Own the annual budget and rolling forecasts for the R&D organization, including engineering headcount, contractor spend, software and tooling, and allocated infrastructure costs.
Serve as the day-to-day finance partner for R&D fielding budget questions, modeling one-off scenarios, and providing financial clarity for leadership decisions.
Build business case models for R&D investments, new product development, platform initiatives, and major capability builds including projected costs, revenue assumptions, and payback periods.
Model investment tradeoffs for R&D leadership and track actual performance of approved investments against their original business cases.
Support growth and profitability target-setting by modeling how R&D investment levels translate into product capability timelines and downstream revenue potential.
Own cloud hosting cost reporting and forecasting tracking actuals by product line against budget and maintaining a forward-looking model that reflects planned usage growth.
Identify optimization opportunities across the cloud portfolio idle resources, over-provisioned environments, and commitment vs. on-demand mix and partner with engineering on cost implications of architectural decisions.
Build and maintain a product-level P&L for key product lines covering ARR, recognized revenue, gross margin, and associated R&D and GTM investment.
Contribute product line P&L, ARR, and pipeline performance to executive and board-level reporting.
Requirements
5–8 years of experience in FP&A, corporate finance, or a closely related analytical role in a SaaS or technology company; experience supporting R&D and GTM finance is a strong plus.
Demonstrated experience with core FP&A disciplines budgeting, forecasting, headcount modeling, and variance analysis preferably with R&D cost structures.
Familiarity with cloud infrastructure economics and the ability to build cost models around cloud hosting portfolios.
Deep understanding of SaaS revenue metrics ARR, NRR, pipeline velocity, close rates, gross margin, CAC, LTV and the ability to build rigorous, defensible models and narratives around them.

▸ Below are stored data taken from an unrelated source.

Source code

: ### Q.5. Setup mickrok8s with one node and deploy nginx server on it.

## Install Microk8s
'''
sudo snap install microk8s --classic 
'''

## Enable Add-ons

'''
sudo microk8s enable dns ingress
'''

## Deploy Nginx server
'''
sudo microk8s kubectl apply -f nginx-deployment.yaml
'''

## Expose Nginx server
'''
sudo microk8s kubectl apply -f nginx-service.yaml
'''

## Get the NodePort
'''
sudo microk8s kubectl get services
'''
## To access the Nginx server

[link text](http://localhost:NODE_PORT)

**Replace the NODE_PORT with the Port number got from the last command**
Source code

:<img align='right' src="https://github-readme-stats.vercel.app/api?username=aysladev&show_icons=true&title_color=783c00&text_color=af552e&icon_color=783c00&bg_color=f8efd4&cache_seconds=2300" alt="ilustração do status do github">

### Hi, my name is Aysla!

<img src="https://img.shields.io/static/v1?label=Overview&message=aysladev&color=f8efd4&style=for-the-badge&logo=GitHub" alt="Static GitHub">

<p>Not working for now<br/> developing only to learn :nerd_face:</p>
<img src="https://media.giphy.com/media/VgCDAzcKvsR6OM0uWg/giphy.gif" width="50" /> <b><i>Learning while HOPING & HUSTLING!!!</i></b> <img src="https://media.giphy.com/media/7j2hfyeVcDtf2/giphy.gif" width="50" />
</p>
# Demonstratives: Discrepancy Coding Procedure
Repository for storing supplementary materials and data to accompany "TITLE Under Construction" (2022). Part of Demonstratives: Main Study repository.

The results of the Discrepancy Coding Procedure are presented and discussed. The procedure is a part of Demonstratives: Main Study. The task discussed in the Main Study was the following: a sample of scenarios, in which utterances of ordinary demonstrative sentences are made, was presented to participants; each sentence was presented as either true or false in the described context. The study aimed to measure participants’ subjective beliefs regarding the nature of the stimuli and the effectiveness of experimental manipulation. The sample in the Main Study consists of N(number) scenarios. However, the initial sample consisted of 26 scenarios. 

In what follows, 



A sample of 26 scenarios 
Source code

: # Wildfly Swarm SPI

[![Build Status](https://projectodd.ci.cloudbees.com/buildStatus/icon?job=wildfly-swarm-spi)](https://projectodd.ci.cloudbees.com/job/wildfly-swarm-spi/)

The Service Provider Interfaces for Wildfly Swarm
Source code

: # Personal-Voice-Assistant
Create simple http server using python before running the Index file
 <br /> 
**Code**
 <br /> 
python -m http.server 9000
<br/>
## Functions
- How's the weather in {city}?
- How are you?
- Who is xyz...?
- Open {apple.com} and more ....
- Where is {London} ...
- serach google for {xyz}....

Experience building and owning product-level P&L models, including revenue, COGS, gross margin, and investment allocation.
Practically AI-enabled you actively use AI tools as part of your day-to-day workflow, whether for financial modeling, research, data analysis, or drafting, and you bring the judgment to validate outputs and know when to trust them.
Proven ability to work in environments where data is incomplete, definitions are still being established, or infrastructure is maturing and the judgment to produce credible, actionable analysis anyway.
A clear and confident communicator who can translate complex financial analysis into narratives for non-finance audiences and who brings a point of view, not just a deliverable.